Sam Lutz offers advice to promote season long engagement in your league

Popping the Question

When it comes to fantasy baseball, everyone has strengths and weaknesses, proclivities, and aversions.  Some players are excellent at drafting but shy away from making trades.  Others might be proficient wheelers and dealers, but make poor decisions at the draft table, or cut players early and populate the waiver wire with worthwhile additions.  But when it comes to commissioning leagues, almost everyone could use help in one aspect.  It’s a question we see pop up in the Friday AMAs often, with increasing frequency as the season wears on: How do you keep the players in your league engaged over the course the year?

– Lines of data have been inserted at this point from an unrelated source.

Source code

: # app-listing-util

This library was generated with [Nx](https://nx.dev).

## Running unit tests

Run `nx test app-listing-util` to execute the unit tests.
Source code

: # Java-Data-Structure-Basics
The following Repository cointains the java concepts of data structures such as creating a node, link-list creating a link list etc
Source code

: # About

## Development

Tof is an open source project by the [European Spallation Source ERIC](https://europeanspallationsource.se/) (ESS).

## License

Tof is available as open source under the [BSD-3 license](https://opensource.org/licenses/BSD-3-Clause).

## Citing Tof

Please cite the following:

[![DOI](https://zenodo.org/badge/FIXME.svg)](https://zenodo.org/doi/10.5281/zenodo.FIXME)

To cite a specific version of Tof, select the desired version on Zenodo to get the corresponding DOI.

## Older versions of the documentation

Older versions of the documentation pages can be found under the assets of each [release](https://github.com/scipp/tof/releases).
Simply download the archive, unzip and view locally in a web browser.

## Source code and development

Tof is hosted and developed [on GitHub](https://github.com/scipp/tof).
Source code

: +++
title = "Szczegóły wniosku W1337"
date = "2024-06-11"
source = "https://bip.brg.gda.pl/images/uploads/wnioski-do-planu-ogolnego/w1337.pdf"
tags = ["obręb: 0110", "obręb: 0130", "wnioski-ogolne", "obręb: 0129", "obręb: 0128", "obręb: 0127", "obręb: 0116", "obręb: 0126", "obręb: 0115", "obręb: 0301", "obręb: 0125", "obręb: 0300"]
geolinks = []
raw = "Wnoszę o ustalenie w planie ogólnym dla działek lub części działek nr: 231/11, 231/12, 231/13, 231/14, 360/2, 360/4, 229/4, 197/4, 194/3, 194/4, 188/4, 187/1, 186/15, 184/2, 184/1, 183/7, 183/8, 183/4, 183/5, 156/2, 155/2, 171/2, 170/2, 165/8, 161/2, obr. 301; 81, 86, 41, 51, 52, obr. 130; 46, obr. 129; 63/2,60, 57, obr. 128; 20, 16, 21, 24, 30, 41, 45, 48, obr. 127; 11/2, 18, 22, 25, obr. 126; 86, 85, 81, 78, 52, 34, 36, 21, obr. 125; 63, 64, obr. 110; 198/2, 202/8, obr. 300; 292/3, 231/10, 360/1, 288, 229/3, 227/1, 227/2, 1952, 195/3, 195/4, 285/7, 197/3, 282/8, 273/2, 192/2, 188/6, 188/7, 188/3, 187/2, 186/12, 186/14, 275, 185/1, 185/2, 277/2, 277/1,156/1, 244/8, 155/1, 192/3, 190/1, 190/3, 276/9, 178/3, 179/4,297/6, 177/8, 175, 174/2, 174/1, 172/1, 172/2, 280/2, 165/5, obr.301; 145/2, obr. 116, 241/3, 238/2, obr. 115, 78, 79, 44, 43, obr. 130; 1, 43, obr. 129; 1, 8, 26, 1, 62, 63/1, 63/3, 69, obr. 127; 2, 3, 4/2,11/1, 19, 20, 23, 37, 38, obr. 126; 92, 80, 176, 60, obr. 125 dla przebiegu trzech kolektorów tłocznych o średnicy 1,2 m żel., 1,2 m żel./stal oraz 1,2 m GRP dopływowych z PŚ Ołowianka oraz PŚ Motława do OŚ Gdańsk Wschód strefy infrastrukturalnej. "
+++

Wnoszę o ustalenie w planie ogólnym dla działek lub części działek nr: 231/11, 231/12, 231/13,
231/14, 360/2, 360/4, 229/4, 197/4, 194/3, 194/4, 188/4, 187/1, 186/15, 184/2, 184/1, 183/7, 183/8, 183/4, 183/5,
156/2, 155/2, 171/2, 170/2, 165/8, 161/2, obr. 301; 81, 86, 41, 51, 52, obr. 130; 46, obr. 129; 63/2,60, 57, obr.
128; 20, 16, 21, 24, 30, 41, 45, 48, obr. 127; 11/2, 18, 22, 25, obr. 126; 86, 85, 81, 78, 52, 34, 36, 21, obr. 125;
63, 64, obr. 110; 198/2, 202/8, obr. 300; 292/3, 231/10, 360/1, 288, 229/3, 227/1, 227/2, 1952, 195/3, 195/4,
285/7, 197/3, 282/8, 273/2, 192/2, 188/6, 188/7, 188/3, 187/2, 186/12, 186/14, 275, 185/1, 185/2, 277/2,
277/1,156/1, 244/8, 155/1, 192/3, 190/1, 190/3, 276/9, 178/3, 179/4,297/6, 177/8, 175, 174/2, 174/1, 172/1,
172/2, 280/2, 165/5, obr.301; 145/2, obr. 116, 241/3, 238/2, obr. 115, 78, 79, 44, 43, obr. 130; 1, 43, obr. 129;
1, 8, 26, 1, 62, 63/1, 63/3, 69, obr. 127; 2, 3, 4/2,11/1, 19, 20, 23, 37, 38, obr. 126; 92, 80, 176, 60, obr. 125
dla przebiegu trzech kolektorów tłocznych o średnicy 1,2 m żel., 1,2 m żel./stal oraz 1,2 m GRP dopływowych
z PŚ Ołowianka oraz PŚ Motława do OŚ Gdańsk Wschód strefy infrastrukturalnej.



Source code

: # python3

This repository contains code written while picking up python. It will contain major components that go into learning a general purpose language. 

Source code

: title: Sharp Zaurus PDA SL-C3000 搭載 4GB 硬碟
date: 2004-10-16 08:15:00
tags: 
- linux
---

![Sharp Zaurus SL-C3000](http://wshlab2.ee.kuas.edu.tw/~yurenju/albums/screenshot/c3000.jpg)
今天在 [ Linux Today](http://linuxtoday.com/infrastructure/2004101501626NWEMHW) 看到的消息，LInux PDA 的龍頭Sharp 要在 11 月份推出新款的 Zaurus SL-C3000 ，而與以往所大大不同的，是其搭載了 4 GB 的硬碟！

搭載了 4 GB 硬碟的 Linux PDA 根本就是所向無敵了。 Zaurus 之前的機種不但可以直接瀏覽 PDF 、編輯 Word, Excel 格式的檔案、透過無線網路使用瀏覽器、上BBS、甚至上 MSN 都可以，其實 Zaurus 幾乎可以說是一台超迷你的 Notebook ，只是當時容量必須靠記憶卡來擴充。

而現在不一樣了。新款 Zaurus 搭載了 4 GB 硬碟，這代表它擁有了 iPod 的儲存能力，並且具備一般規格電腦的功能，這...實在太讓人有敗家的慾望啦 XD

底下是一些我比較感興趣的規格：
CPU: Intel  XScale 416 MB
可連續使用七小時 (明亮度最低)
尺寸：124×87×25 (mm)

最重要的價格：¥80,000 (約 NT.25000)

It’s entirely understandable that some players miss setting their rosters occasionally.  People have jobs, lives, take vacations and do plenty of stuff that should take precedence over fantasy baseball.  That kind of thing is unavoidable.  But players giving up part way through the year, ignoring their team, and letting trade offers languish can be a death knell to a fantasy league.  No one appreciates seeing a team they need to leap in the standings facing off against a ghost ship of a roster with a lineup full of IL players and Pirates.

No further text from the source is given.